**Required action:**
Scan the data below for the string "zoho". Show every line where it turns up.

**Entries shown:**
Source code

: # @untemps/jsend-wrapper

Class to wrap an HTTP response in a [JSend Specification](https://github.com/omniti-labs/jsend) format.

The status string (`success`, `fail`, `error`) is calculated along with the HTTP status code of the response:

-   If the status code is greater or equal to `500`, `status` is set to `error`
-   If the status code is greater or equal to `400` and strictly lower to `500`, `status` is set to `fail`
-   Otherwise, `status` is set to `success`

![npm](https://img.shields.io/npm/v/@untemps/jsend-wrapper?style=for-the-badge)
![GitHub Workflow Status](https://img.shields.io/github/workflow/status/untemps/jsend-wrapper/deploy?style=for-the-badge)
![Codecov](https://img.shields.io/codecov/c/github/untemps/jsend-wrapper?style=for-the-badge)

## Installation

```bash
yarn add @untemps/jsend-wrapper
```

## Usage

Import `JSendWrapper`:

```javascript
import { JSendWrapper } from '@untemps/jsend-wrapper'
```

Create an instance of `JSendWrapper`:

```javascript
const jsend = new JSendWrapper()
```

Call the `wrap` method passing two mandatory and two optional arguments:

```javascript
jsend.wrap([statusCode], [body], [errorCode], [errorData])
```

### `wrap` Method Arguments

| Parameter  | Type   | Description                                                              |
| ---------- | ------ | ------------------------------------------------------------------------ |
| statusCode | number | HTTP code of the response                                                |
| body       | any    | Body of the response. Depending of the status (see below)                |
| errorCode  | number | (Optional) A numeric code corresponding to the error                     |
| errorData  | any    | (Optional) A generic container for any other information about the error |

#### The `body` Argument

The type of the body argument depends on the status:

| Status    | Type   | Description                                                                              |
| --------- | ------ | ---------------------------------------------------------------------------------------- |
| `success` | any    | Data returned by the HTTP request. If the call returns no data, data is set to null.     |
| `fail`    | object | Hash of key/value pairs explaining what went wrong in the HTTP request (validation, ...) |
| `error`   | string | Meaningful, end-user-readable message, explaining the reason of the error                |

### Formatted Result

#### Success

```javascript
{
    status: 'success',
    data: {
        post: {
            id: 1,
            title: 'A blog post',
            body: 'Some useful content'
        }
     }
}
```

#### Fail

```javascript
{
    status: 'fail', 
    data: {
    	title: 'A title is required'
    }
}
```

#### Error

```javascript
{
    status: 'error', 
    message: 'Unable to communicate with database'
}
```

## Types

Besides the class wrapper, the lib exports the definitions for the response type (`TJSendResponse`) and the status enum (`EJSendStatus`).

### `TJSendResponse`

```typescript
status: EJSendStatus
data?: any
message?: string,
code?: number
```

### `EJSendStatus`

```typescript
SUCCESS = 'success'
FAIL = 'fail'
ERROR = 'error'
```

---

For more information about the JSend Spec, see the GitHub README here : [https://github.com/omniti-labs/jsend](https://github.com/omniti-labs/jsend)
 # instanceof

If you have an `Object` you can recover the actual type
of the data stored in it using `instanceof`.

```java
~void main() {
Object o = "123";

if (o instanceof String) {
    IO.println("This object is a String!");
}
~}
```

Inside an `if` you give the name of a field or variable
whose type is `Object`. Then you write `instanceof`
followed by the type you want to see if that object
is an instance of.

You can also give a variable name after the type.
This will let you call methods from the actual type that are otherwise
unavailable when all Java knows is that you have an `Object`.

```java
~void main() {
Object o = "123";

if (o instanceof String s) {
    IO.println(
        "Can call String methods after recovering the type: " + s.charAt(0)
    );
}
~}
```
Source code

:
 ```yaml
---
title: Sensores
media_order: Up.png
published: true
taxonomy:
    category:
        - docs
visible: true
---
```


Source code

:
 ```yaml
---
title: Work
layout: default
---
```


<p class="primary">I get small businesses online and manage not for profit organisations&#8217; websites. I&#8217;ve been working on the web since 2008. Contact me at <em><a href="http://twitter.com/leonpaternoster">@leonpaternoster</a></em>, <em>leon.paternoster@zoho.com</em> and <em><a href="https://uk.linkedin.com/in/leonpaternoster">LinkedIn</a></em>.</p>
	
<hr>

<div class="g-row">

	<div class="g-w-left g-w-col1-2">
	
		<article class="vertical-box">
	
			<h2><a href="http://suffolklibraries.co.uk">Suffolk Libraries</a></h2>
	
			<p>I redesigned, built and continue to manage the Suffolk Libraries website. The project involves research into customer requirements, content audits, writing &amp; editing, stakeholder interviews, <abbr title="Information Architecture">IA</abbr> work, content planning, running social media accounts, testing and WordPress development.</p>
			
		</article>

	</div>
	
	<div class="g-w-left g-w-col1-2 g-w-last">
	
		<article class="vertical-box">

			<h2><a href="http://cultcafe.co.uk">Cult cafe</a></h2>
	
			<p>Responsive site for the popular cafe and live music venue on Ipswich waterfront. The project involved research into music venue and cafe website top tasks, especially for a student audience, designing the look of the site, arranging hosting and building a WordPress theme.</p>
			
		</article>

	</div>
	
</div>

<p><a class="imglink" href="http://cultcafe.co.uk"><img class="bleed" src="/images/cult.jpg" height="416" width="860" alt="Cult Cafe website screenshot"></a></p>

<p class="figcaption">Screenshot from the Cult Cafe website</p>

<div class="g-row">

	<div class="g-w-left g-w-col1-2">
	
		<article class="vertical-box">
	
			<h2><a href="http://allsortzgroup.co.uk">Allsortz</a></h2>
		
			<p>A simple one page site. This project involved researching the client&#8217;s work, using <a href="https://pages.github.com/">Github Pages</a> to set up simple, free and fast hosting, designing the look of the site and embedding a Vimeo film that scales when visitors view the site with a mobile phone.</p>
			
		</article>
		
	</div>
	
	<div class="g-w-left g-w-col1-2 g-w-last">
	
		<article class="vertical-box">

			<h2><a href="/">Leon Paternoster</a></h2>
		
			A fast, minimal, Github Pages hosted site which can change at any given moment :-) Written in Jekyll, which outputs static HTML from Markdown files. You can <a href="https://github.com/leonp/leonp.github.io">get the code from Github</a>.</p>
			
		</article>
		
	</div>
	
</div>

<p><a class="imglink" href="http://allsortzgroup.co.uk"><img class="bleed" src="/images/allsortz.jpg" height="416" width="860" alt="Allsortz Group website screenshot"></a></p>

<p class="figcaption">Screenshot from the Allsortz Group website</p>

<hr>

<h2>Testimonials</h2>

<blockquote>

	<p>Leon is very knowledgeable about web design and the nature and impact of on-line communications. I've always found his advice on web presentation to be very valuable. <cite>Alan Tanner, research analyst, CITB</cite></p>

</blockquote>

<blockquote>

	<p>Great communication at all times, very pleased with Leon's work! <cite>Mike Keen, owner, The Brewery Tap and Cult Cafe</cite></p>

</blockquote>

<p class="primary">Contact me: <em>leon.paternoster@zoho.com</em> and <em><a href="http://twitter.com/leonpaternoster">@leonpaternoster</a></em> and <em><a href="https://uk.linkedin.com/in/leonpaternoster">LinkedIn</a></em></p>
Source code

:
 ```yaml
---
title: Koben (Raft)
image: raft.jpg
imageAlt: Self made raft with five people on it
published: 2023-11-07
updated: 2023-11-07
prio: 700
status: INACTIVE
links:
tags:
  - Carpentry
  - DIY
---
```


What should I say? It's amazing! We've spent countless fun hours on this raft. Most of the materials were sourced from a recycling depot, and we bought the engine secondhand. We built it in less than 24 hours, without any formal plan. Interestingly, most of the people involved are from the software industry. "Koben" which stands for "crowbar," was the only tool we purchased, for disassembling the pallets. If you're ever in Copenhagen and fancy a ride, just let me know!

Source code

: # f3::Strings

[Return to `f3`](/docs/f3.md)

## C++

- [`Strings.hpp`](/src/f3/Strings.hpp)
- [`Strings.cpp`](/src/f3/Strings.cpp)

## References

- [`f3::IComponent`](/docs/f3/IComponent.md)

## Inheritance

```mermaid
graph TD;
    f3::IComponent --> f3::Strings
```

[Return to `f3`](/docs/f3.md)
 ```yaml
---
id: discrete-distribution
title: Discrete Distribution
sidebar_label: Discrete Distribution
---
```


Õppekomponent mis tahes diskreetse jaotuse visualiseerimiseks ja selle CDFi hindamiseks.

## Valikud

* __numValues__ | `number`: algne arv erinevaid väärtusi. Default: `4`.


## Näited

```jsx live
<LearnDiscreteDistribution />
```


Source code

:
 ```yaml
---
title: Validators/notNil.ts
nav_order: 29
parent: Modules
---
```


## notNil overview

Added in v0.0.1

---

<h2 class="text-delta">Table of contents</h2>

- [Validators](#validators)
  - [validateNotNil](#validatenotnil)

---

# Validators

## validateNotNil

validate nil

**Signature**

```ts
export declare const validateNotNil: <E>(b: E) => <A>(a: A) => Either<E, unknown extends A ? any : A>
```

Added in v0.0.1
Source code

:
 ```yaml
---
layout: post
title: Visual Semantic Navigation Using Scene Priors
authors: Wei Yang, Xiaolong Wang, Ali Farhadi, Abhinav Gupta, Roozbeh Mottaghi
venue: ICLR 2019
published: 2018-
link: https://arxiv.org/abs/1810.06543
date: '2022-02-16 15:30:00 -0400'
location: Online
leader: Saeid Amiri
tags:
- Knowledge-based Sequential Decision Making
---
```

**Response area:**
<p class="primary">I get small businesses online and manage not for profit organisations&#8217; websites. I&#8217;ve been working on the web since 2008. Contact me at <em><a href="http://twitter.com/leonpaternoster">@leonpaternoster</a></em>, <em>leon.paternoster@zoho.com</em> and <em><a href="https://uk.linkedin.com/in/leonpaternoster">LinkedIn</a></em>.</p>
<p class="primary">Contact me: <em>leon.paternoster@zoho.com</em> and <em><a href="http://twitter.com/leonpaternoster">@leonpaternoster</a></em> and <em><a href="https://uk.linkedin.com/in/leonpaternoster">LinkedIn</a></em></p>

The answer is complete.